## Exercise aim
Instruction for the entries that follow: retype exactly the lines from the line with "horizontal scale a" to the line with "one keystroke while", both included, and omit all others.

## Records shown

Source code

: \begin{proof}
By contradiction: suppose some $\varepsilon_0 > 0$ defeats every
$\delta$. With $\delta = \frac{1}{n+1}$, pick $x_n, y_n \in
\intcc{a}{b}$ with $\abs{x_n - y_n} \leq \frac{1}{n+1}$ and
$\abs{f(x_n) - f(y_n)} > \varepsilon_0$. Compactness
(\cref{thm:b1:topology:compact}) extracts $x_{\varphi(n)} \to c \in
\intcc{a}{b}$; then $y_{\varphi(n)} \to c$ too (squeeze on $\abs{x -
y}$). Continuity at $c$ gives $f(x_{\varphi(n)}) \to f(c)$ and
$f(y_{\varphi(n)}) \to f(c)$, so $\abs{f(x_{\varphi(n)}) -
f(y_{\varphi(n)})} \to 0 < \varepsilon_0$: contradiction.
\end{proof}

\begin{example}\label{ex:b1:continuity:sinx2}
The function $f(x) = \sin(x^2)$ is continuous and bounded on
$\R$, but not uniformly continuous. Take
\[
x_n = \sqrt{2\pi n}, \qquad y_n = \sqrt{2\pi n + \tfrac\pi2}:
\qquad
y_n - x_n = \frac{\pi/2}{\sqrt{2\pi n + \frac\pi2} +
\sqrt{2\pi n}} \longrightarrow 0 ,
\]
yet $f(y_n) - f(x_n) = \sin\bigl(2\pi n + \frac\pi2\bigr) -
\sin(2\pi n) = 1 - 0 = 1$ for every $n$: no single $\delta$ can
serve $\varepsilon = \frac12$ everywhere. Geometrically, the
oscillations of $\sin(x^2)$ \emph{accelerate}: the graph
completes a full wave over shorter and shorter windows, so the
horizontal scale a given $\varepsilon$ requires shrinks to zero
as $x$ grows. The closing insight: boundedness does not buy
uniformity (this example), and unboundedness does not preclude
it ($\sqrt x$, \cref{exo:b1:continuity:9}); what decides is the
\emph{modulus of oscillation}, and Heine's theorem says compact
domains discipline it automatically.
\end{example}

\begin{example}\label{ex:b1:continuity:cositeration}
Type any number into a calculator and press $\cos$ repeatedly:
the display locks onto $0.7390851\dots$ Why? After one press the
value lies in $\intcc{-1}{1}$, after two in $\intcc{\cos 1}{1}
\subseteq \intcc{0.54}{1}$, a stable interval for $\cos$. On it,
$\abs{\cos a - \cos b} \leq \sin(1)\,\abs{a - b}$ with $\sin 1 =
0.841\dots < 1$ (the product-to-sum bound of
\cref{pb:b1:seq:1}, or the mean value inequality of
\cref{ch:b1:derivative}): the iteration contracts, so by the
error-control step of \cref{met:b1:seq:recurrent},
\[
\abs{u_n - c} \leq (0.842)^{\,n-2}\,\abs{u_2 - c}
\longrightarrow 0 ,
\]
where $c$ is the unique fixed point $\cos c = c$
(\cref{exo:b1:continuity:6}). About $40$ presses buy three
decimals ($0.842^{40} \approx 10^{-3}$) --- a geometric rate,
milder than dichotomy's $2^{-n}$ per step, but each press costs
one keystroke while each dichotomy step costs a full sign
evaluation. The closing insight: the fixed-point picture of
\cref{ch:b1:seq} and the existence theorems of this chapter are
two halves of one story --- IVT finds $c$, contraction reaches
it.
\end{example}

## Response box
horizontal scale a given $\varepsilon$ requires shrinks to zero
as $x$ grows. The closing insight: boundedness does not buy
uniformity (this example), and unboundedness does not preclude
it ($\sqrt x$, \cref{exo:b1:continuity:9}); what decides is the
\emph{modulus of oscillation}, and Heine's theorem says compact
domains discipline it automatically.
\end{example}

\begin{example}\label{ex:b1:continuity:cositeration}
Type any number into a calculator and press $\cos$ repeatedly:
the display locks onto $0.7390851\dots$ Why? After one press the
value lies in $\intcc{-1}{1}$, after two in $\intcc{\cos 1}{1}
\subseteq \intcc{0.54}{1}$, a stable interval for $\cos$. On it,
$\abs{\cos a - \cos b} \leq \sin(1)\,\abs{a - b}$ with $\sin 1 =
0.841\dots < 1$ (the product-to-sum bound of
\cref{pb:b1:seq:1}, or the mean value inequality of
\cref{ch:b1:derivative}): the iteration contracts, so by the
error-control step of \cref{met:b1:seq:recurrent},
\[
\abs{u_n - c} \leq (0.842)^{\,n-2}\,\abs{u_2 - c}
\longrightarrow 0 ,
\]
where $c$ is the unique fixed point $\cos c = c$
(\cref{exo:b1:continuity:6}). About $40$ presses buy three
decimals ($0.842^{40} \approx 10^{-3}$) --- a geometric rate,
milder than dichotomy's $2^{-n}$ per step, but each press costs
one keystroke while each dichotomy step costs a full sign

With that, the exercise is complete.